If you're thinking about refinancing this year, the long-term rise in interest rates means that you should start shopping for mortgages soon. To understand the savings at stake, consider that a $200,000 balance for a 30-year loan at today's average rate of 4.39% translates to a monthly payment of $801 before taxes and insurance. At March's average rate of 4.45%, that same balance would have cost $806 per month—a significant difference in monthly and lifetime interest costs compared to today's rate. This illustrates how important it is to shop across multiple lenders to make sure you're getting the best deal possible.

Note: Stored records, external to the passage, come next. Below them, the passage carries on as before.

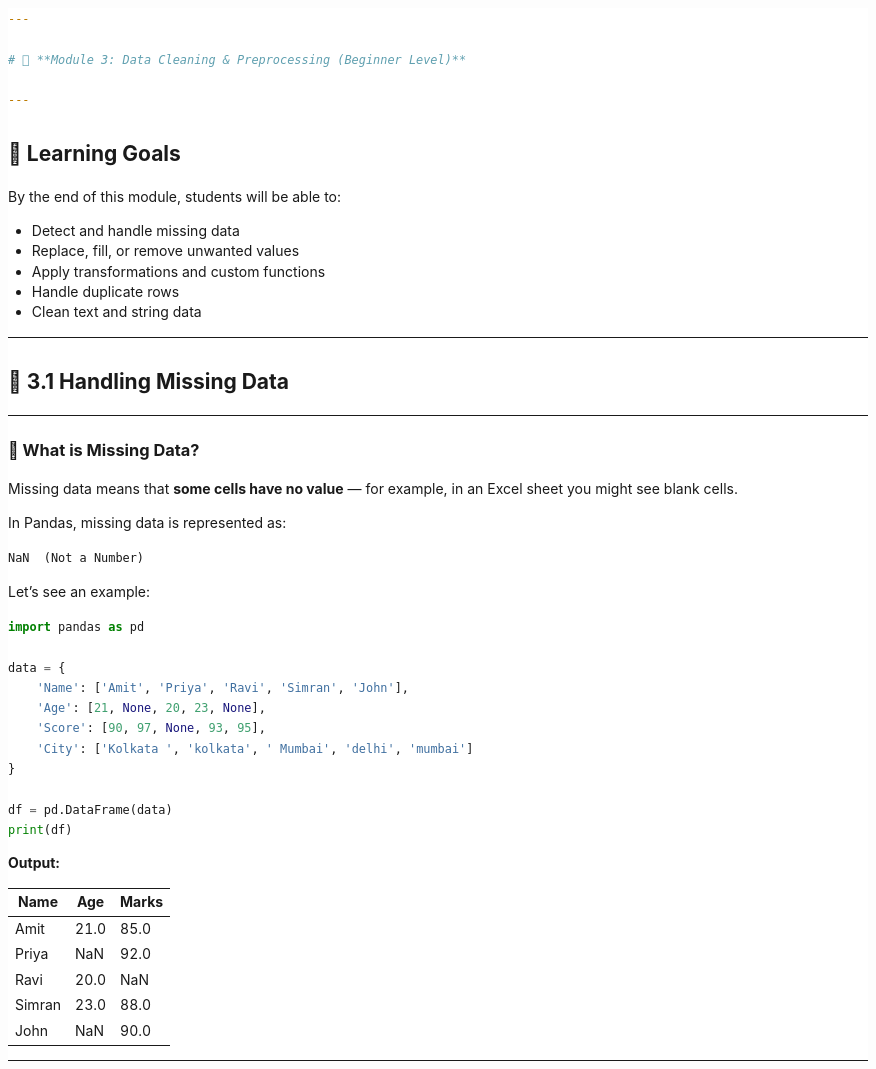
 ```yaml
---

# 🧩 **Module 3: Data Cleaning & Preprocessing (Beginner Level)**

---
```


## 🎯 **Learning Goals**

By the end of this module, students will be able to:

* Detect and handle missing data
* Replace, fill, or remove unwanted values
* Apply transformations and custom functions
* Handle duplicate rows
* Clean text and string data

---

## 🔹 **3.1 Handling Missing Data**

---

### 🧠 What is Missing Data?

Missing data means that **some cells have no value** — for example, in an Excel sheet you might see blank cells.

In Pandas, missing data is represented as:

```python
NaN  (Not a Number)
```

Let’s see an example:

```python
import pandas as pd

data = {
    'Name': ['Amit', 'Priya', 'Ravi', 'Simran', 'John'],
    'Age': [21, None, 20, 23, None],
    'Score': [90, 97, None, 93, 95],
    'City': ['Kolkata ', 'kolkata', ' Mumbai', 'delhi', 'mumbai']
}

df = pd.DataFrame(data)
print(df)
```

**Output:**

| Name   | Age  | Marks |
| ------ | ---- | ----- |
| Amit   | 21.0 | 85.0  |
| Priya  | NaN  | 92.0  |
| Ravi   | 20.0 | NaN   |
| Simran | 23.0 | 88.0  |
| John   | NaN  | 90.0  |

---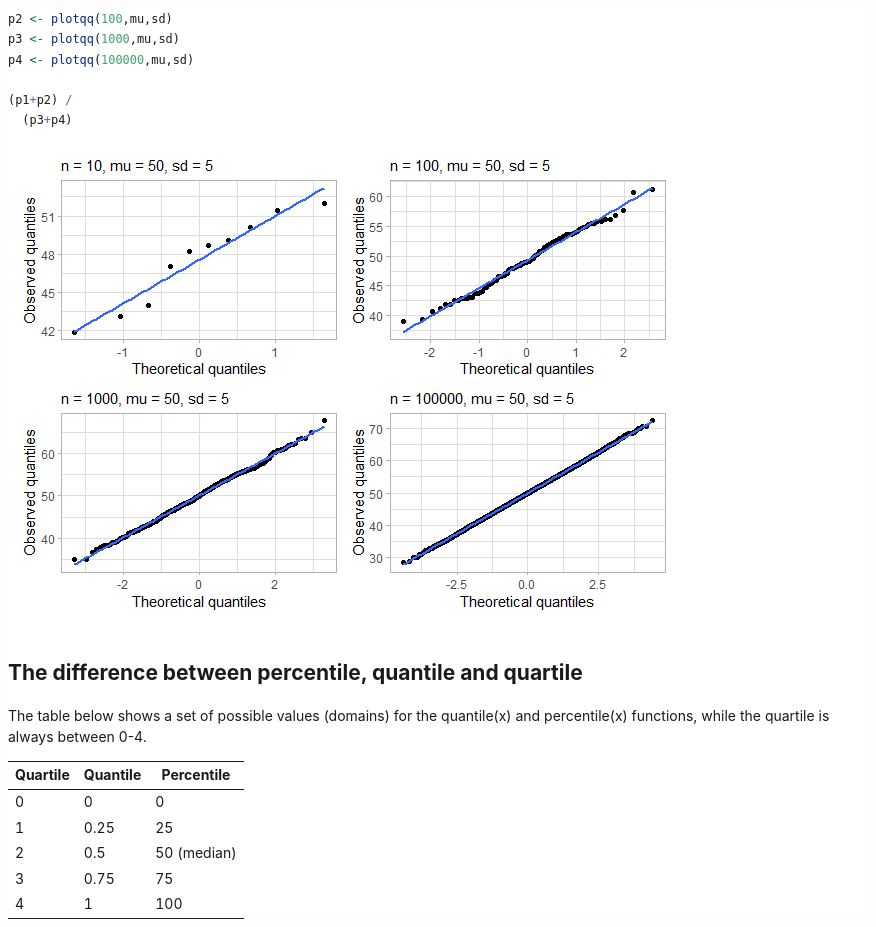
 ``` r
p2 <- plotqq(100,mu,sd)
p3 <- plotqq(1000,mu,sd)
p4 <- plotqq(100000,mu,sd)

(p1+p2) /
  (p3+p4)
```

![](README_files/figure-gfm/qq_plot-1.png)

## The difference between percentile, quantile and quartile

The table below shows a set of possible values (domains) for the
quantile(x) and percentile(x) functions, while the quartile is always
between 0-4.

| Quartile | Quantile | Percentile  |
|----------|----------|-------------|
| 0        | 0        | 0           |
| 1        | 0.25     | 25          |
| 2        | 0.5      | 50 (median) |
| 3        | 0.75     | 75          |
| 4        | 1        | 100         |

For homeowners considering a cash-out refinance, higher mortgage rates mean that it may be more efficient to obtain a home equity line of credit (HELOC). If most of the rates above are higher than your original mortgage rate, then a cash-out refinance would mean paying a higher rate on your entire balance for the full remainder of your mortgage term. By contrast, HELOC borrowers only pay interest on whatever amount of credit they decide to draw.
While HELOC rates do tend to be higher than cash-out refi rates, getting a HELOC could allow you to keep a lower rate on the rest of your mortgage debt.